Ahli yang dikutip Reuters menjelaskan bahwa modus operandi seperti ini umumnya melibatkan penggunaan teknologi deepfake, di mana wajah seseorang diambil dari internet dan dimanipulasi untuk kepentingan tertentu, dalam hal ini untuk menciptakan identitas palsu yang tampak nyata.
Jim Chai, CEO XMOV, sebuah perusahaan teknologi AI, mengkonfirmasi bahwa penggunaan teknologi ini semakin umum di China, dengan kemampuan untuk membuat replika digital yang sangat realistis dari individu berdasarkan rekaman video singkat.
Kasus semacam ini menimbulkan kekhawatiran serius terkait penyalahgunaan AI untuk menyebarkan informasi palsu dan hoaks.

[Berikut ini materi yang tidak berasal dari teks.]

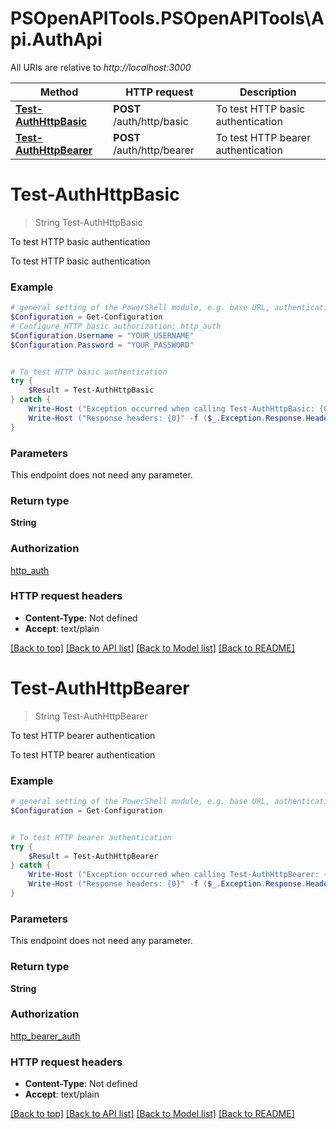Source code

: # PSOpenAPITools.PSOpenAPITools\Api.AuthApi

All URIs are relative to *http://localhost:3000*

Method | HTTP request | Description
------------- | ------------- | -------------
[**Test-AuthHttpBasic**](AuthApi.md#Test-AuthHttpBasic) | **POST** /auth/http/basic | To test HTTP basic authentication
[**Test-AuthHttpBearer**](AuthApi.md#Test-AuthHttpBearer) | **POST** /auth/http/bearer | To test HTTP bearer authentication


<a id="Test-AuthHttpBasic"></a>
# **Test-AuthHttpBasic**
> String Test-AuthHttpBasic<br>

To test HTTP basic authentication

To test HTTP basic authentication

### Example
```powershell
# general setting of the PowerShell module, e.g. base URL, authentication, etc
$Configuration = Get-Configuration
# Configure HTTP basic authorization: http_auth
$Configuration.Username = "YOUR_USERNAME"
$Configuration.Password = "YOUR_PASSWORD"


# To test HTTP basic authentication
try {
    $Result = Test-AuthHttpBasic
} catch {
    Write-Host ("Exception occurred when calling Test-AuthHttpBasic: {0}" -f ($_.ErrorDetails | ConvertFrom-Json))
    Write-Host ("Response headers: {0}" -f ($_.Exception.Response.Headers | ConvertTo-Json))
}
```

### Parameters
This endpoint does not need any parameter.

### Return type

**String**

### Authorization

[http_auth](../README.md#http_auth)

### HTTP request headers

 - **Content-Type**: Not defined
 - **Accept**: text/plain

[[Back to top]](#) [[Back to API list]](../README.md#documentation-for-api-endpoints) [[Back to Model list]](../README.md#documentation-for-models) [[Back to README]](../README.md)

<a id="Test-AuthHttpBearer"></a>
# **Test-AuthHttpBearer**
> String Test-AuthHttpBearer<br>

To test HTTP bearer authentication

To test HTTP bearer authentication

### Example
```powershell
# general setting of the PowerShell module, e.g. base URL, authentication, etc
$Configuration = Get-Configuration


# To test HTTP bearer authentication
try {
    $Result = Test-AuthHttpBearer
} catch {
    Write-Host ("Exception occurred when calling Test-AuthHttpBearer: {0}" -f ($_.ErrorDetails | ConvertFrom-Json))
    Write-Host ("Response headers: {0}" -f ($_.Exception.Response.Headers | ConvertTo-Json))
}
```

### Parameters
This endpoint does not need any parameter.

### Return type

**String**

### Authorization

[http_bearer_auth](../README.md#http_bearer_auth)

### HTTP request headers

 - **Content-Type**: Not defined
 - **Accept**: text/plain

[[Back to top]](#) [[Back to API list]](../README.md#documentation-for-api-endpoints) [[Back to Model list]](../README.md#documentation-for-models) [[Back to README]](../README.md)

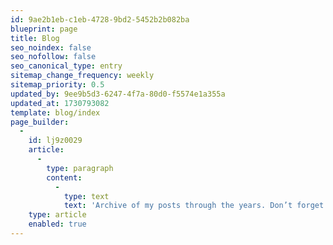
 ```yaml
---
id: 9ae2b1eb-c1eb-4728-9bd2-5452b2b082ba
blueprint: page
title: Blog
seo_noindex: false
seo_nofollow: false
seo_canonical_type: entry
sitemap_change_frequency: weekly
sitemap_priority: 0.5
updated_by: 9ee9b5d3-6247-4f7a-80d0-f5574e1a355a
updated_at: 1730793082
template: blog/index
page_builder:
  -
    id: lj9z0029
    article:
      -
        type: paragraph
        content:
          -
            type: text
            text: 'Archive of my posts through the years. Don’t forget to hover the numbers next to the years/months. It took me a few hours to discover how to code that in the Antlers template.'
    type: article
    enabled: true
---
```


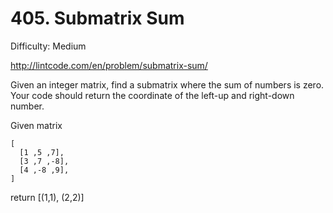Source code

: # 405. Submatrix Sum

Difficulty: Medium

http://lintcode.com/en/problem/submatrix-sum/

Given an integer matrix, find a submatrix where the sum of numbers is zero. Your code should return the coordinate of the left-up and right-down number.

Given matrix
```
[
  [1 ,5 ,7],
  [3 ,7 ,-8],
  [4 ,-8 ,9],
]
```
return [(1,1), (2,2)]
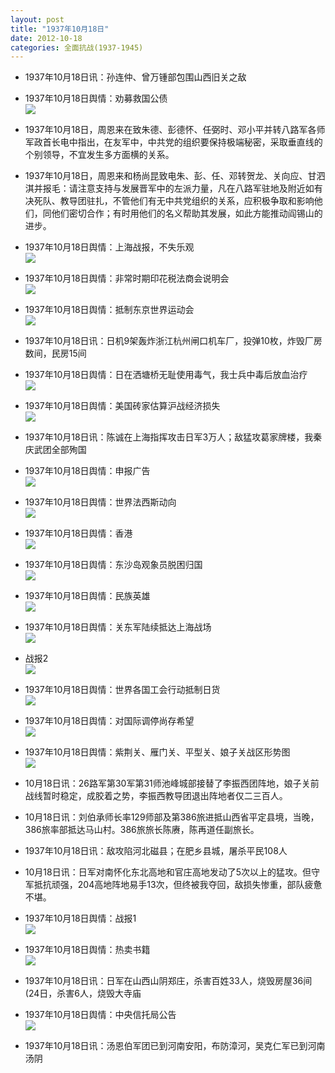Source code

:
 ```yaml
---
layout: post
title: "1937年10月18日"
date: 2012-10-18
categories: 全面抗战(1937-1945)
---
```


<meta name="referrer" content="no-referrer" />

- 1937年10月18日讯：孙连仲、曾万锺部包围山西旧关之敌 

- 1937年10月18日舆情：劝募救国公债 <br/><img src="https://ww4.sinaimg.cn/large/aca367d8jw1dxzq92h0tvj.jpg" />

- 1937年10月18日，周恩来在致朱德、彭德怀、任弼时、邓小平并转八路军各师军政首长电中指出，在友军中，中共党的组织要保持极端秘密，采取垂直线的个别领导，不宜发生多方面横的关系。 

- 1937年10月18日，周恩来和杨尚昆致电朱、彭、任、邓转贺龙、关向应、甘泗淇并报毛：请注意支持与发展晋军中的左派力量，凡在八路军驻地及附近如有决死队、教导团驻扎，不管他们有无中共党组织的关系，应积极争取和影响他们，同他们密切合作；有时用他们的名义帮助其发展，如此方能推动阎锡山的进步。 

- 1937年10月18日舆情：上海战报，不失乐观 <br/><img src="https://ww1.sinaimg.cn/large/aca367d8jw1dxzoofezwuj.jpg" />

- 1937年10月18日舆情：非常时期印花税法商会说明会 <br/><img src="https://ww2.sinaimg.cn/large/aca367d8jw1dxznt789lpj.jpg" />

- 1937年10月18日舆情：抵制东京世界运动会 <br/><img src="https://ww2.sinaimg.cn/large/aca367d8jw1dxzmy4j3csj.jpg" />

- 1937年10月18日讯：日机9架轰炸浙江杭州闸口机车厂，投弹10枚，炸毁厂房数间，民房15间 

- 1937年10月18日舆情：日在洒塘桥无耻使用毒气，我士兵中毒后放血治疗 <br/><img src="https://ww4.sinaimg.cn/large/aca367d8jw1dxzm2ta3wsj.jpg" />

- 1937年10月18日舆情：美国砖家估算沪战经济损失 <br/><img src="https://ww4.sinaimg.cn/large/aca367d8jw1dxzl7khcb1j.jpg" />

- 1937年10月18日讯：陈诚在上海指挥攻击日军3万人；敌猛攻葛家牌楼，我秦庆武团全部殉国 

- 1937年10月18日舆情：申报广告 <br/><img src="https://ww4.sinaimg.cn/large/aca367d8jw1dxzkcd3qkhj.jpg" />

- 1937年10月18日舆情：世界法西斯动向 <br/><img src="https://ww3.sinaimg.cn/large/aca367d8jw1dxzjh4x7z4j.jpg" />

- 1937年10月18日舆情：香港 <br/><img src="https://ww1.sinaimg.cn/large/aca367d8jw1dxzilxtfmfj.jpg" />

- 1937年10月18日舆情：东沙岛观象员脱困归国 <br/><img src="https://ww4.sinaimg.cn/large/aca367d8jw1dxzhqpimzzj.jpg" />

- 1937年10月18日舆情：民族英雄 <br/><img src="https://ww1.sinaimg.cn/large/aca367d8jw1dxzgvgurs0j.jpg" />

- 1937年10月18日舆情：关东军陆续抵达上海战场 <br/><img src="https://ww4.sinaimg.cn/large/aca367d8jw1dxzg0aovldj.jpg" />

- 战报2 <br/><img src="https://ww4.sinaimg.cn/large/aca367d8jw1dxz9xpx8rfj.jpg" />

- 1937年10月18日舆情：世界各国工会行动抵制日货 <br/><img src="https://ww4.sinaimg.cn/large/aca367d8jw1dxz92hxfdyj.jpg" />

- 1937年10月18日舆情：对国际调停尚存希望 <br/><img src="https://ww4.sinaimg.cn/large/aca367d8jw1dxz87a0rufj.jpg" />

- 1937年10月18日舆情：紫荆关、雁门关、平型关、娘子关战区形势图 <br/><img src="https://ww4.sinaimg.cn/large/aca367d8jw1dxz7c2a0a6j.jpg" />

- 10月18日讯：26路军第30军第31师池峰城部接替了李振西团阵地，娘子关前战线暂时稳定，成胶着之势，李振西教导团退出阵地者仅二三百人。 

- 10月18日讯：刘伯承师长率129师部及第386旅进抵山西省平定县境，当晚，386旅率部抵达马山村。386旅旅长陈赓，陈再道任副旅长。 

- 1937年10月18日讯：敌攻陷河北磁县；在肥乡县城，屠杀平民108人 

- 10月18日讯：日军对南怀化东北高地和官庄高地发动了5次以上的猛攻。但守军抵抗顽强，204高地阵地易手13次，但终被我夺回，敌损失惨重，部队疲惫不堪。 

- 1937年10月18日舆情：战报1 <br/><img src="https://ww4.sinaimg.cn/large/aca367d8jw1dxz300ggrvj.jpg" />

- 1937年10月18日舆情：热卖书籍 <br/><img src="https://ww2.sinaimg.cn/large/aca367d8jw1dxz24tcwssj.jpg" />

- 1937年10月18日讯：日军在山西山阴郑庄，杀害百姓33人，烧毁房屋36间(24日，杀害6人，烧毁大寺庙 

- 1937年10月18日舆情：中央信托局公告 <br/><img src="https://ww1.sinaimg.cn/large/aca367d8jw1dxz19l8eebj.jpg" />

- 1937年10月18日讯：汤恩伯军团已到河南安阳，布防漳河，吴克仁军已到河南汤阴 

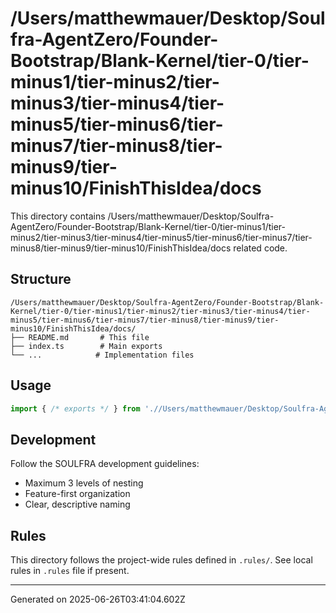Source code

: # /Users/matthewmauer/Desktop/Soulfra-AgentZero/Founder-Bootstrap/Blank-Kernel/tier-0/tier-minus1/tier-minus2/tier-minus3/tier-minus4/tier-minus5/tier-minus6/tier-minus7/tier-minus8/tier-minus9/tier-minus10/FinishThisIdea/docs

This directory contains /Users/matthewmauer/Desktop/Soulfra-AgentZero/Founder-Bootstrap/Blank-Kernel/tier-0/tier-minus1/tier-minus2/tier-minus3/tier-minus4/tier-minus5/tier-minus6/tier-minus7/tier-minus8/tier-minus9/tier-minus10/FinishThisIdea/docs related code.

## Structure

```
/Users/matthewmauer/Desktop/Soulfra-AgentZero/Founder-Bootstrap/Blank-Kernel/tier-0/tier-minus1/tier-minus2/tier-minus3/tier-minus4/tier-minus5/tier-minus6/tier-minus7/tier-minus8/tier-minus9/tier-minus10/FinishThisIdea/docs/
├── README.md       # This file
├── index.ts        # Main exports
└── ...            # Implementation files
```

## Usage

```typescript
import { /* exports */ } from './/Users/matthewmauer/Desktop/Soulfra-AgentZero/Founder-Bootstrap/Blank-Kernel/tier-0/tier-minus1/tier-minus2/tier-minus3/tier-minus4/tier-minus5/tier-minus6/tier-minus7/tier-minus8/tier-minus9/tier-minus10/FinishThisIdea/docs';
```

## Development

Follow the SOULFRA development guidelines:
- Maximum 3 levels of nesting
- Feature-first organization
- Clear, descriptive naming

## Rules

This directory follows the project-wide rules defined in `.rules/`.
See local rules in `.rules` file if present.

---
Generated on 2025-06-26T03:41:04.602Z
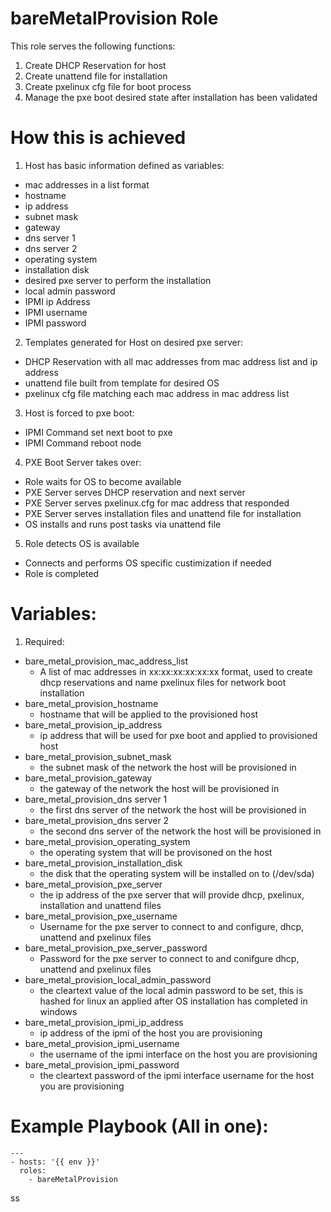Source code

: # bareMetalProvision Role
This role serves the following functions:
1. Create DHCP Reservation for host
2. Create unattend file for installation
3. Create pxelinux cfg file for boot process
4. Manage the pxe boot desired state after installation has been validated

# How this is achieved
1. Host has basic information defined as variables:
- mac addresses in a list format
- hostname
- ip address
- subnet mask
- gateway
- dns server 1
- dns server 2
- operating system
- installation disk
- desired pxe server to perform the installation
- local admin password
- IPMI ip Address
- IPMI username
- IPMI password
2. Templates generated for Host on desired pxe server:
- DHCP Reservation with all mac addresses from mac address list and ip address
- unattend file built from template for desired OS
- pxelinux cfg file matching each mac address in mac address list
3. Host is forced to pxe boot:
- IPMI Command set next boot to pxe
- IPMI Command reboot node
4. PXE Boot Server takes over:
- Role waits for OS to become available
- PXE Server serves DHCP reservation and next server
- PXE Server serves pxelinux.cfg for mac address that responded
- PXE Server serves installation files and unattend file for installation
- OS installs and runs post tasks via unattend file
5. Role detects OS is available
- Connects and performs OS specific custimization if needed
- Role is completed

# Variables:
1. Required:
- bare_metal_provision_mac_address_list
  * A list of mac addresses in xx:xx:xx:xx:xx:xx format, used to create dhcp reservations and name pxelinux files for network boot installation
- bare_metal_provision_hostname
  * hostname that will be applied to the provisioned host
- bare_metal_provision_ip_address
  * ip address that will be used for pxe boot and applied to provisioned host
- bare_metal_provision_subnet_mask
  * the subnet mask of the network the host will be provisioned in
- bare_metal_provision_gateway
  * the gateway of the network the host will be provisioned in
- bare_metal_provision_dns server 1
  * the first dns server of the network the host will be provisioned in
- bare_metal_provision_dns server 2
  * the second dns server of the network the host will be provisioned in
- bare_metal_provision_operating_system
  * the operating system that will be provisoned on the host
- bare_metal_provision_installation_disk
  * the disk that the operating system will be installed on to (/dev/sda)
- bare_metal_provision_pxe_server
  * the ip address of the pxe server that will provide dhcp, pxelinux, installation and unattend files
- bare_metal_provision_pxe_username
  * Username for the pxe server to connect to and configure, dhcp, unattend and pxelinux files
- bare_metal_provision_pxe_server_password
  * Password for the pxe server to connect to and conifgure dhcp, unattend and pxelinux files
- bare_metal_provision_local_admin_password
  * the cleartext value of the local admin password to be set, this is hashed for linux an applied after OS installation has completed in windows
- bare_metal_provision_ipmi_ip_address
  * ip address of the ipmi of the host you are provisioning
- bare_metal_provision_ipmi_username
  * the username of the ipmi interface on the host you are provisioning
- bare_metal_provision_ipmi_password
  * the cleartext password of the ipmi interface username for the host you are provisioning

# Example Playbook (All in one):
```
---
- hosts: '{{ env }}'
  roles:
    - bareMetalProvision
```
ss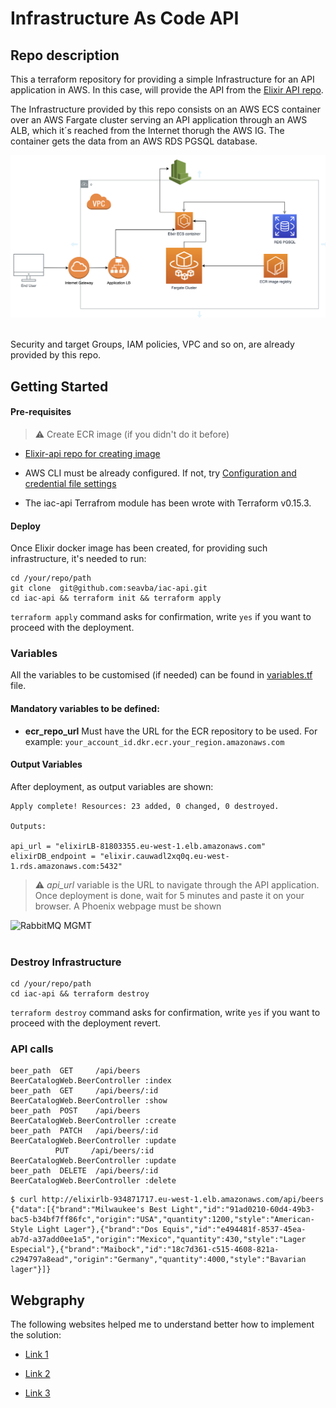 # <b>Infrastructure As Code API </b>

## <b>Repo description</b>

This a terraform repository for providing a simple Infrastructure for an API application in AWS. In this case, will provide the API from the [Elixir API repo](https://github.com/seavba/elixir-api).

The Infrastructure provided by this repo consists on an AWS ECS container over an AWS Fargate cluster serving an API application through an AWS ALB, which it´s reached from the Internet thorugh the AWS IG. The container gets the data from an AWS RDS PGSQL database.


<img src="./images/infra_diagram.png" alt="RabbitMQ MGMT" />
<br/><br/>

Security and target Groups, IAM policies, VPC and so on, are already provided by this repo.

## Getting Started

#### Pre-requisites
> :warning: Create ECR image (if you didn't do it before)

- [Elixir-api repo for creating image](https://github.com/seavba/elixir-api)

- AWS CLI must be already configured. If not, try [Configuration and credential file settings](https://docs.aws.amazon.com/cli/latest/userguide/cli-configure-files.html)

- The iac-api Terrafrom module has been wrote with Terraform v0.15.3.

#### Deploy
Once Elixir docker image has been created, for providing such infrastructure, it's needed to run:

```
cd /your/repo/path
git clone  git@github.com:seavba/iac-api.git
cd iac-api && terraform init && terraform apply
```
```terraform apply``` command asks for confirmation, write ```yes``` if you want to proceed with the deployment.


### Variables
All the variables to be customised (if needed) can be found in [variables.tf](https://github.com/seavba/iac-api/blob/master/variables.tf) file.

#### Mandatory variables to be defined:
- <b>ecr_repo_url</b> Must have the URL for the ECR repository to be used. For example: ```your_account_id.dkr.ecr.your_region.amazonaws.com```

#### Output Variables

After deployment, as output variables are shown:

```
Apply complete! Resources: 23 added, 0 changed, 0 destroyed.

Outputs:

api_url = "elixirLB-81803355.eu-west-1.elb.amazonaws.com"
elixirDB_endpoint = "elixir.cauwadl2xq0q.eu-west-1.rds.amazonaws.com:5432"
```

> :warning: <i>api_url</i>  variable is the URL to navigate through the API application. Once deployment is done, wait for 5 minutes and paste it on your browser. A Phoenix webpage must be shown

<img src="./images/phoenix.png" alt="RabbitMQ MGMT" />
<br/><br/>



### Destroy Infrastructure

```
cd /your/repo/path
cd iac-api && terraform destroy
```
```terraform destroy``` command asks for confirmation, write ```yes``` if you want to proceed with the deployment revert.

### API calls

```
beer_path  GET     /api/beers              BeerCatalogWeb.BeerController :index
beer_path  GET     /api/beers/:id          BeerCatalogWeb.BeerController :show
beer_path  POST    /api/beers              BeerCatalogWeb.BeerController :create
beer_path  PATCH   /api/beers/:id          BeerCatalogWeb.BeerController :update
          PUT     /api/beers/:id          BeerCatalogWeb.BeerController :update
beer_path  DELETE  /api/beers/:id          BeerCatalogWeb.BeerController :delete
```

```
$ curl http://elixirlb-934871717.eu-west-1.elb.amazonaws.com/api/beers
{"data":[{"brand":"Milwaukee's Best Light","id":"91ad0210-60d4-49b3-bac5-b34bf7ff86fc","origin":"USA","quantity":1200,"style":"American-Style Light Lager"},{"brand":"Dos Equis","id":"e494481f-8537-45ea-ab7d-a37add0ee1a5","origin":"Mexico","quantity":430,"style":"Lager Especial"},{"brand":"Maibock","id":"18c7d361-c515-4608-821a-c294797a8ead","origin":"Germany","quantity":4000,"style":"Bavarian lager"}]}
```


## Webgraphy

The following websites helped me to understand better how to implement the solution:

- [Link 1](https://medium.com/avmconsulting-blog/how-to-deploy-a-dockerised-node-js-application-on-aws-ecs-with-terraform-3e6bceb48785)

- [Link 2](https://medium.com/adobetech/deploy-microservices-using-aws-ecs-fargate-and-api-gateway-1b5e71129338)

- [Link 3](https://www.chakray.com/es/creacion-aws-ecs-task-fargate-terraform/)
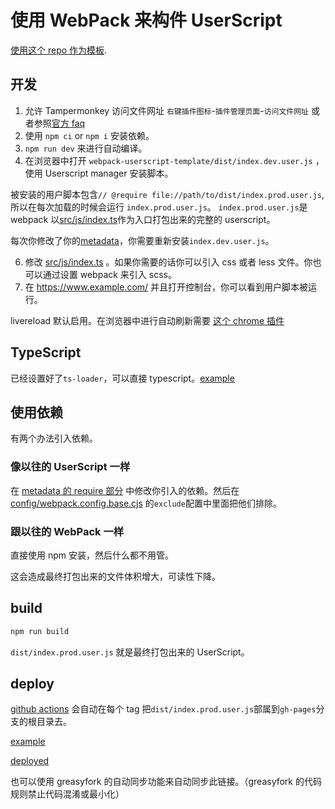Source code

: # 使用 WebPack 来构件 UserScript

[使用这个 repo 作为模板](https://github.com/Trim21/webpack-userscript-template/generate).

## 开发

1. 允许 Tampermonkey 访问文件网址 `右键插件图标`-`插件管理页面`-`访问文件网址` 或者参照[官方 faq](https://tampermonkey.net/faq.php?ext=dhdg#Q204)
2. 使用 `npm ci` or `npm i` 安装依赖。
3. `npm run dev` 来进行自动编译。
4. 在浏览器中打开 `webpack-userscript-template/dist/index.dev.user.js` ，使用 Userscript manager 安装脚本。

被安装的用户脚本包含`// @require file://path/to/dist/index.prod.user.js`,
所以在每次加载的时候会运行 `index.prod.user.js`。
`index.prod.user.js`是 webpack 以[src/js/index.ts](./src/js/index.ts)作为入口打包出来的完整的 userscript。

每次你修改了你的[metadata](./config/metadata.js)，你需要重新安装`index.dev.user.js`。

6. 修改 [src/js/index.ts](./src/js/index.ts) 。如果你需要的话你可以引入 css 或者 less 文件。你也可以通过设置 webpack 来引入 scss。
7. 在 <https://www.example.com/> 并且打开控制台，你可以看到用户脚本被运行。

livereload 默认启用。在浏览器中进行自动刷新需要 [这个 chrome 插件](https://chrome.google.com/webstore/detail/jnihajbhpnppcggbcgedagnkighmdlei)

## TypeScript

已经设置好了`ts-loader`，可以直接 typescript。[example](src/index.ts)

## 使用依赖

有两个办法引入依赖。

### 像以往的 UserScript 一样

在 [metadata 的 require 部分](./config/metadata.cjs#L13-L17) 中修改你引入的依赖。然后在 [config/webpack.config.base.cjs](./config/webpack.config.base.js#L21-L25) 的`exclude`配置中里面把他们排除。

### 跟以往的 WebPack 一样

直接使用 npm 安装，然后什么都不用管。

这会造成最终打包出来的文件体积增大，可读性下降。

## build

```bash
npm run build
```

`dist/index.prod.user.js` 就是最终打包出来的 UserScript。

## deploy

[github actions](./.github/workflows/nodejs.yml#L68) 会自动在每个 tag 把`dist/index.prod.user.js`部属到`gh-pages`分支的根目录去。

[example](https://github.com/Trim21/webpack-userscript-template/tree/gh-pages)

[deployed](https://trim21.github.io/webpack-userscript-template/)

也可以使用 greasyfork 的自动同步功能来自动同步此链接。（greasyfork 的代码规则禁止代码混淆或最小化）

Hal ini mencerminkan tantangan besar di era di mana teknologi generatif seperti AI semakin populer dan canggih.
Tindakan China untuk mengatur industri AI dan mencoba menetapkan standar global adalah upaya untuk menghadapi masalah ini. Mereka telah memulai proses untuk menetapkan peraturan yang diharapkan dapat diadopsi oleh lebih dari 50 negara dan sektor industri pada tahun 2026 mendatang.